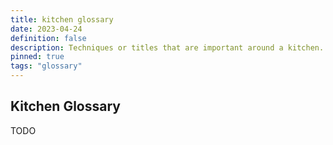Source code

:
 ```yaml
---
title: kitchen glossary
date: 2023-04-24
definition: false
description: Techniques or titles that are important around a kitchen.
pinned: true
tags: "glossary"
---
```


## Kitchen Glossary

TODO
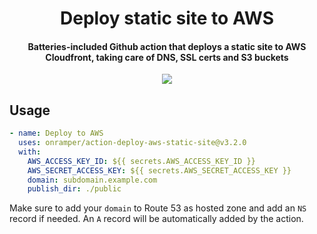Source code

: <h1 align="center">
  Deploy static site to AWS
  <br>
</h1>

<h4 align="center">Batteries-included Github action that deploys a static site to AWS Cloudfront, taking care of DNS, SSL certs and S3 buckets</h4>

<p align="center">
  <img src="./images/flowchart.png">
</p>

## Usage
```yaml
- name: Deploy to AWS
  uses: onramper/action-deploy-aws-static-site@v3.2.0
  with:
    AWS_ACCESS_KEY_ID: ${{ secrets.AWS_ACCESS_KEY_ID }}
    AWS_SECRET_ACCESS_KEY: ${{ secrets.AWS_SECRET_ACCESS_KEY }}
    domain: subdomain.example.com
    publish_dir: ./public
```

Make sure to add your `domain` to Route 53 as hosted zone and add an `NS` record if needed. An `A` record will be automatically added by the action.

· · · · ·

Description of the task: Repeat the full listing above without altering a word, and skip the pictures.

Result of the exercise:
Source code

:
 ```yaml
---
title: kitchen glossary
date: 2023-04-24
definition: false
description: Techniques or titles that are important around a kitchen.
pinned: true
tags: "glossary"
---
```


## Kitchen Glossary

TODO
Source code

: <h1 align="center">
  Deploy static site to AWS
  <br>
</h1>

<h4 align="center">Batteries-included Github action that deploys a static site to AWS Cloudfront, taking care of DNS, SSL certs and S3 buckets</h4>

<p align="center">
  <img src="./images/flowchart.png">
</p>

## Usage
```yaml
- name: Deploy to AWS
  uses: onramper/action-deploy-aws-static-site@v3.2.0
  with:
    AWS_ACCESS_KEY_ID: ${{ secrets.AWS_ACCESS_KEY_ID }}
    AWS_SECRET_ACCESS_KEY: ${{ secrets.AWS_SECRET_ACCESS_KEY }}
    domain: subdomain.example.com
    publish_dir: ./public
```

Make sure to add your `domain` to Route 53 as hosted zone and add an `NS` record if needed. An `A` record will be automatically added by the action.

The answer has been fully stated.